Prince Harry, the Duke of Sussex, will lead a global sustainable travel initiative to bring companies, consumers and communities together, he announced Tuesday in Amsterdam.
The initiative, called Travalyst, has been in the works for three years, Kensington Palace said. Harry began engaging in conversations with the travel industry in 2017, and the first official partnership meeting took place in January with a group of travel companies including Booking.com, Ctrip, Skyscanner, TripAdvisor and Visa, in hopes of making the tourism industry more environmentally responsible.
"Our world faces environmental challenges of unprecedented scope and scale," Harry said. "From deforestation and the loss of biodiversity, to ocean plastics and poaching, the problems can sometimes seem too big to fix. These human-caused challenges often need a giant system shift to make a significant enough impact."
Travalyst comes at a time when airlines and cruise companies, along with restaurant and hotel companies, are grappling with how to make the travel industry less damaging to the environment. It also comes weeks after the duke and his wife, Meghan, the Duchess of Sussex, came under fire for traveling on private jets, which have a greater relative carbon impact than commercial planes. The duke flew commercial to Amsterdam.
The consortium aims to educate people about sustainable travel, overtourism and make it easier for them to understand whether their own travels are helping or hurting the planet and who is benefiting from travel dollars.

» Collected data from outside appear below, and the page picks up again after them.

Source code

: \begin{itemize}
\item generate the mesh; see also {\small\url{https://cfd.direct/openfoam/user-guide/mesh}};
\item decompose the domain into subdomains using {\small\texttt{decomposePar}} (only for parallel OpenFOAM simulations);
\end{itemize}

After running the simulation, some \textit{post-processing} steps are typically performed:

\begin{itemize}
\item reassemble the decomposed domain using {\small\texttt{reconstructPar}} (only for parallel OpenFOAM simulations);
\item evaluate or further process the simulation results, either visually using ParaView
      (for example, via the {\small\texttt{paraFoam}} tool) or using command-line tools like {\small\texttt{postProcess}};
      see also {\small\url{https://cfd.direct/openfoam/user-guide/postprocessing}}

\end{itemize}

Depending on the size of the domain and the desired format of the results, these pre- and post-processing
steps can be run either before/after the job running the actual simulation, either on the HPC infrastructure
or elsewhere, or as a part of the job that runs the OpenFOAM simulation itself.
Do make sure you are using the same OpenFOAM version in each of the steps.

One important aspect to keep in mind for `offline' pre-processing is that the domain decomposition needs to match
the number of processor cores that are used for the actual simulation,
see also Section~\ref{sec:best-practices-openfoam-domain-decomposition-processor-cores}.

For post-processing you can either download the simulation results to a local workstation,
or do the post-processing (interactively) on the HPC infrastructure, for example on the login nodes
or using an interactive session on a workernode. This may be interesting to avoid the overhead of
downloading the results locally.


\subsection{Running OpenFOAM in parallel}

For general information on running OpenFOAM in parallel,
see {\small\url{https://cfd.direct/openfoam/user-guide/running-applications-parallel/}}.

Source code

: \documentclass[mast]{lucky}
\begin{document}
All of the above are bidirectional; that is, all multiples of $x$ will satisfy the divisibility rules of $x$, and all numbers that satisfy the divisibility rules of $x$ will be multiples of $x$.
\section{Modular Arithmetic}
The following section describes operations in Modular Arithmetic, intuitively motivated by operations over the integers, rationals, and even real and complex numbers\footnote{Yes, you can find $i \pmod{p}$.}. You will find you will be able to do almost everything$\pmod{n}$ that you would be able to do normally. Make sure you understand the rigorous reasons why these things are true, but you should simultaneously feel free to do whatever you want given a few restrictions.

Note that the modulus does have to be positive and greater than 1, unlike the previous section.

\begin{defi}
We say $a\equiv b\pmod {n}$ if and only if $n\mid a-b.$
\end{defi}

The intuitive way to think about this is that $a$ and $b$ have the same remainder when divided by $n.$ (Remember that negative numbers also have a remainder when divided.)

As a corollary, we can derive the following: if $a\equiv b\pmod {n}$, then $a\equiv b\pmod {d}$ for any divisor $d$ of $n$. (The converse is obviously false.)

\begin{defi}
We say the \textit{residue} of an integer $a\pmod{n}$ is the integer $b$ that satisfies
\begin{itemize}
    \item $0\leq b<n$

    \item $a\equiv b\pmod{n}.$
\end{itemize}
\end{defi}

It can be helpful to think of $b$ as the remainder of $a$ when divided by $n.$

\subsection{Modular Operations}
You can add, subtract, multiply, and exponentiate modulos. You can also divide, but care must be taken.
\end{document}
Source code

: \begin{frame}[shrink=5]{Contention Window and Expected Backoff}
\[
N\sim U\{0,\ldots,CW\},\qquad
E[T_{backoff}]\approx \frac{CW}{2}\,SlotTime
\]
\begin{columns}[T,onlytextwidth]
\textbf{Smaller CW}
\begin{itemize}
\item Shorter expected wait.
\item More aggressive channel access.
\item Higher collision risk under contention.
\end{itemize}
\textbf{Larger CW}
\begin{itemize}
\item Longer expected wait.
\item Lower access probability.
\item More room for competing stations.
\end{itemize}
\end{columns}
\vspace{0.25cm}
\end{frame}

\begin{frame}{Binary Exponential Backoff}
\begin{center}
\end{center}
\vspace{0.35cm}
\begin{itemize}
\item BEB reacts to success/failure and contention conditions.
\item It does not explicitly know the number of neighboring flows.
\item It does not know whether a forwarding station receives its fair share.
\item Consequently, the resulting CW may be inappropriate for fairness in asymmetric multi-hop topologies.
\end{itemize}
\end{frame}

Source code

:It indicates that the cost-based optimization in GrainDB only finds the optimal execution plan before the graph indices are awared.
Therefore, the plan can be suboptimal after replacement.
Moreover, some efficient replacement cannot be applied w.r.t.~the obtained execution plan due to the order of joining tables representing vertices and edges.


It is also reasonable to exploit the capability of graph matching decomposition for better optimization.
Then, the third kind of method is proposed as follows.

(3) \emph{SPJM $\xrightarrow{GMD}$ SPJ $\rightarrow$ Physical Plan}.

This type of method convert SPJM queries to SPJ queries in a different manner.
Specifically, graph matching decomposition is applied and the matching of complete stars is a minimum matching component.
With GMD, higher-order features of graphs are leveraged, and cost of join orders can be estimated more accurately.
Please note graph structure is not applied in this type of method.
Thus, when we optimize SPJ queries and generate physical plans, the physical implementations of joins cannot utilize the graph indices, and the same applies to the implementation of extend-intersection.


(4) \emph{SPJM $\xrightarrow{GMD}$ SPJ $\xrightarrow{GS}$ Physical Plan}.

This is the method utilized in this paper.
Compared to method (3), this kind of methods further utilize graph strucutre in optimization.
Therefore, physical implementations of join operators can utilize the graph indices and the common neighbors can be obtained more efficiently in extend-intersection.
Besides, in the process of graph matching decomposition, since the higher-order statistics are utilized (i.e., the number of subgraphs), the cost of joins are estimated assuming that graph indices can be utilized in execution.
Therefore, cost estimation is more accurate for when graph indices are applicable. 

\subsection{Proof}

"We want to make sustainability a priority across the entire travel experience," said Gillian Tans, Booking.com's chairwoman. "Another goal is how to minimize the environmental footprint of travel, and the other goal is to protect and preserve local environments, welfare and cultural heritage and help to improve the welfare of local people for the longer term."
Increasingly, people expect travel companies to offer more sustainable options and want the money they spend on tourism to go back into the local communities they visit, and that's where Travalyst will come in, Harry said.
"Sometimes when we appreciate the world's beauty, we heighten its fragility," he said. "It's a paradox. But in our enthusiasm we can put great strain on the natural wonders we travel to see as well as the communities that call these places home."
A number of travel companies have recently launched sustainability initiatives, including the hotel companies IHG and Marriott, both of which said they would ban small plastic bottles of bath and skin products. KLM, the Dutch airline, has run ads asking consumers to rethink their travel plans and perhaps skip a plane trip.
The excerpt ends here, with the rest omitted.